Posted online: Tuesday, July 08, 2008 at 2228 hrs Print Email


Washington, July 7: Perhaps for the first time in his life, Barack Obama may have reason to commiserate with the likes of Bill O’Reilly, Rush Limbaugh and George Allen. They surely could tell him a few stories about what it is like when Mike Stark has you in his sights.

Stark, a 39-year-old former computer programmer and third-year law student at the University of Virginia, made a name for himself through his uncanny ability to get past the screeners for O’Reilly and Limbaugh and other right-wing radio hosts to ask embarrassing questions. He recorded the conversations and posted them on his website, and his renown grew.

Stark’s latest project has taken him to the website of Obama, who happens to be Stark’s choice for president. And while he said he did not relish making Obama a target, Stark is using the candidate’s own social-networking portal, my.barackobama.com, to confront him.

A little more than a week ago, Stark suggested to a group of liberal activists who share an e-mail list that they should organise a group on the portal to lobby their candidate to oppose legislation granting legal immunity to telecommunications companies that cooperated with the Bush administration’s program of wiretapping without warrants.

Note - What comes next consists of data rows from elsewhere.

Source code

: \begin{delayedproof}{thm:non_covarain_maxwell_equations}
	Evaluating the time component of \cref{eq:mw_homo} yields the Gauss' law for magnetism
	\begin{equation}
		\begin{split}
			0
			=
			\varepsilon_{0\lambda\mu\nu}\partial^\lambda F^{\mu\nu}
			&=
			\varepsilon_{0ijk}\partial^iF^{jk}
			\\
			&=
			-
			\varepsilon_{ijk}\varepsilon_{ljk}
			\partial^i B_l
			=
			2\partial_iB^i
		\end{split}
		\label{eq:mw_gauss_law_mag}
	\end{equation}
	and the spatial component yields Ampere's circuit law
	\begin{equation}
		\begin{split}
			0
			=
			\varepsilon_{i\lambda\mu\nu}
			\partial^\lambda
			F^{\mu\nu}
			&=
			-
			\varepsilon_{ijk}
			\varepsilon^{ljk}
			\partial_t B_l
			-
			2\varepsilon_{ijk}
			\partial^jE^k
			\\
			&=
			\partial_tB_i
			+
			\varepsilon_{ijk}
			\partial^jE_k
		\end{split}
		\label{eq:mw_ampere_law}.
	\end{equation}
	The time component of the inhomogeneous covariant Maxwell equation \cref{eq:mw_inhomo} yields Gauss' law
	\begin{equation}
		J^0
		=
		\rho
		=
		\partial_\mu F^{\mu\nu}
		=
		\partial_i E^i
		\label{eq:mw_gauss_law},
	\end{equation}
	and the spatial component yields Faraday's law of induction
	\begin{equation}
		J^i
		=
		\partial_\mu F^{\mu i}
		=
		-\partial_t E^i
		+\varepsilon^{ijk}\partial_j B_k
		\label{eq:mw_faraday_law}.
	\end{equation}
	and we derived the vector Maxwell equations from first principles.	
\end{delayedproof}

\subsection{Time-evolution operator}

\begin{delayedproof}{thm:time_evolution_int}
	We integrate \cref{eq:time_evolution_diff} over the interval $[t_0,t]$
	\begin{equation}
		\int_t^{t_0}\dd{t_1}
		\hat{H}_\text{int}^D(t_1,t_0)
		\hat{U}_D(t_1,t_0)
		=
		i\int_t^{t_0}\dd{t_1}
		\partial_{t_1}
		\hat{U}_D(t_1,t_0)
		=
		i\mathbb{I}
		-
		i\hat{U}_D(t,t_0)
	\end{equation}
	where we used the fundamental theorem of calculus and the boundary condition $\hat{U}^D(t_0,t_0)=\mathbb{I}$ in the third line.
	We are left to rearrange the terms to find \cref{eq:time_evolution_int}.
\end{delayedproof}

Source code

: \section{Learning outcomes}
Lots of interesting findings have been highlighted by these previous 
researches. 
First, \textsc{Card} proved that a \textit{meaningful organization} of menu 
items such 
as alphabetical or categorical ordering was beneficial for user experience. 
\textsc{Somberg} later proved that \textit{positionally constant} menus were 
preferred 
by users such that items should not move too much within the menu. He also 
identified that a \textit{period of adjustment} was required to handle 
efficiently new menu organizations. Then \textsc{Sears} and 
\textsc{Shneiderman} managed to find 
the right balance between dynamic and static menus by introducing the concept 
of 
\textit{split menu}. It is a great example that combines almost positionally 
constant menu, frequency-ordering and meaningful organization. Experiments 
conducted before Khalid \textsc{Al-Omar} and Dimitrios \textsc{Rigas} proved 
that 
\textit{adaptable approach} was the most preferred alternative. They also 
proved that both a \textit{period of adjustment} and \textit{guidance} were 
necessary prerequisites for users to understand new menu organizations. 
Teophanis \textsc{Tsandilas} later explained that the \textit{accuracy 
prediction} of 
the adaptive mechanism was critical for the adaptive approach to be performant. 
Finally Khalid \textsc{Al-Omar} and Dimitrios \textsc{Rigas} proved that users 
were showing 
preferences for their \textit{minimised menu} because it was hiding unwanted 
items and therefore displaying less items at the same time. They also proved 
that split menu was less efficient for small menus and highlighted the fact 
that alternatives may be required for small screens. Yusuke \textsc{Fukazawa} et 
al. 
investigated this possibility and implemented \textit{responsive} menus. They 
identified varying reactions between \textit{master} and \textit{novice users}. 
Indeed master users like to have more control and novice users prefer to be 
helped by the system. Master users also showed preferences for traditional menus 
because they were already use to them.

The immunity is part of an update of the Foreign Intelligence Surveillance Act, or FISA, that is set to be debated this week.

“Obama is getting mad props for social networking,” Stark recalled arguing. “Why don’t we use social networking to let him know that he can’t keep elbowing his progressive base—the people who got him the nominatiom—away from the policy table?”

A member of my.barackobama .com started the anti-FISA group, and Stark quickly signed on.

In those 10 days or so, the group, with its ever-so-polite name, “Senator Obama Please Vote NO on Telecom Immunty—Get FISA Right”, has grown to more than 18,000 members and become the largest public group on the campaign site.

On Thursday, the movement drew a response from the candidate himself—a long, conciliatory note that explained his decision to support the FISA bill. “This was not an easy call for me,” Obama said in the statement, which was posted to the diary of Joe Rospars, a top Internet adviser to the campaign. “I know that the FISA bill that passed the House is far from perfect.”

The debate on Obama’s website shows how a force he has harnessed—the power of social networking—can also be an unruly, unpredictable one that can turn back on him.